Niestety tłumaczenie tego tekstu na język polski nie jest jeszcze dostępne, dlatego możemy udostępnić Ci wyłącznie wersję w języku: angielski.


The stock exchange crisis is worrying Europe


On January 21st, the world's stock markets experienced their greatest fall since September 11th 2001. The world economy continues to suffer the consequences of the sub-prime crisis in the United States. Is recession inevitable ?


Le Temps - Szwajcaria

"The crash of January 21st 2008 is reminiscent of other periods in history. But there is something unique about this situation", considers Myret Zaki. "This is not a moment of panic following an act of terrorism like in September 2001. Nor is this the reflection of an excessive evaluation due to the bursting of a speculation bubble, like in 2000. This time, the brutal fall in stock exchanges has occurred while company balance sheets are healthy, outside of the financial and mortgage sectors. This crash represents an adjustment to reality since investors have understood that financial markets are infected by faltering bonds. ... The return of investors on the stock exchange, once it has been 'cleaned-up', must imperatively be accompanied by a fundamental consideration of the link between an actual bond and the financial title that is connected to it." (22/01/2008)


Libération - Francja

Interviewed by Christian Losson, professor of economy Michel Aglietta explains why Europe is bound to be most affected in a grave crisis. "Ireland, the United Kingdom and Spain are going through a real-estate crisis that has a lot in common with the United States, though financing techniques differ with price bubbles, loans with variable inflation rates and excessive debts. The real-estate sector is going to crumble, if not collapse, and take its toll on the banks, which are considerably implicated. Germany, currently plumped up with its exportation, will also find itself with a bit of a chill. As for France, a country dreaming of 2 % growth, it's crazy. The most we can hope for is 1.5 %. Europe will be paying the price for its inert presence in globalisation. Incapable of mobilising a budgetary and monetary policy like the United States, it will take more time to recover." (22/01/2008)


Der Standard - Austria

Eric Frey tries to explain the market crash: "The most powerful poison for markets is insecurity. Monday's major collapse of stock markets in Asia and Europe - Wall Street enjoyed a reprieve because of the national holiday - was not brought about by a new understanding of the world economy and banks, but rather by the opposite: no one knows what's actually going on in the global economy. … A recession in the USA would certainly hit Asia, and ultimately the EU as well. The oft-repeated hope - most recently expressed by Christian Noyer, governor of the Bank of France - that Europe's economy would uncouple from the recession in North America and continue to grow, has proven to be illusory up to now. And it's unlikely to be any different this time, either.” (22/01/2008)

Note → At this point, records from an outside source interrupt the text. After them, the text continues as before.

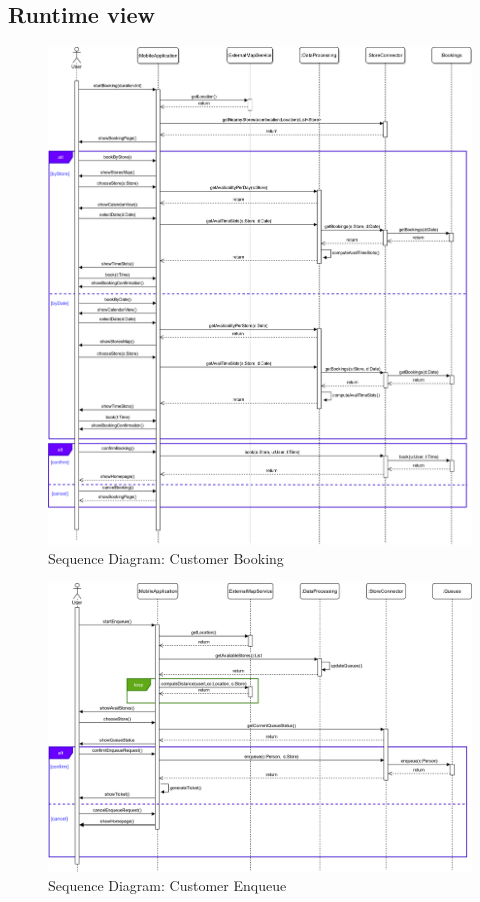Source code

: \subsection{Runtime view}
\begin{figure}[H]
	\includegraphics[width=\linewidth]{../Diagrams/Sequence/sequence_customer_book.png}
	\caption{Sequence Diagram: Customer Booking}
	\label{fig:sCusBook}
\end{figure}

\begin{figure}[H]
	\includegraphics[width=\linewidth]{../Diagrams/Sequence/sequence_customer_enqueue.png}
	\caption{Sequence Diagram: Customer Enqueue}
	\label{fig:sCusEnq}
\end{figure}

La Libre Belgique - Belgia

Ariane van Caloen considers that "this crisis is worrying because it shows that banks still don't know what is on their balance sheets, credulously placing their trust in the often too flattering assessments that evaluating agencies give to debtors and different financial products. Long gone is the time when a banker had a clear idea of who the final borrower was. In today's world, liquidity is conveyed through countless opaque vehicles that seem to escape any surveillance. How can it be possible that numerous financial institutions, always on the lookout for higher returns, took so many risks without anyone sounding the alarm bell? This question is no doubt being asked within surveillance organisations without any answer being provided." (22/01/2008)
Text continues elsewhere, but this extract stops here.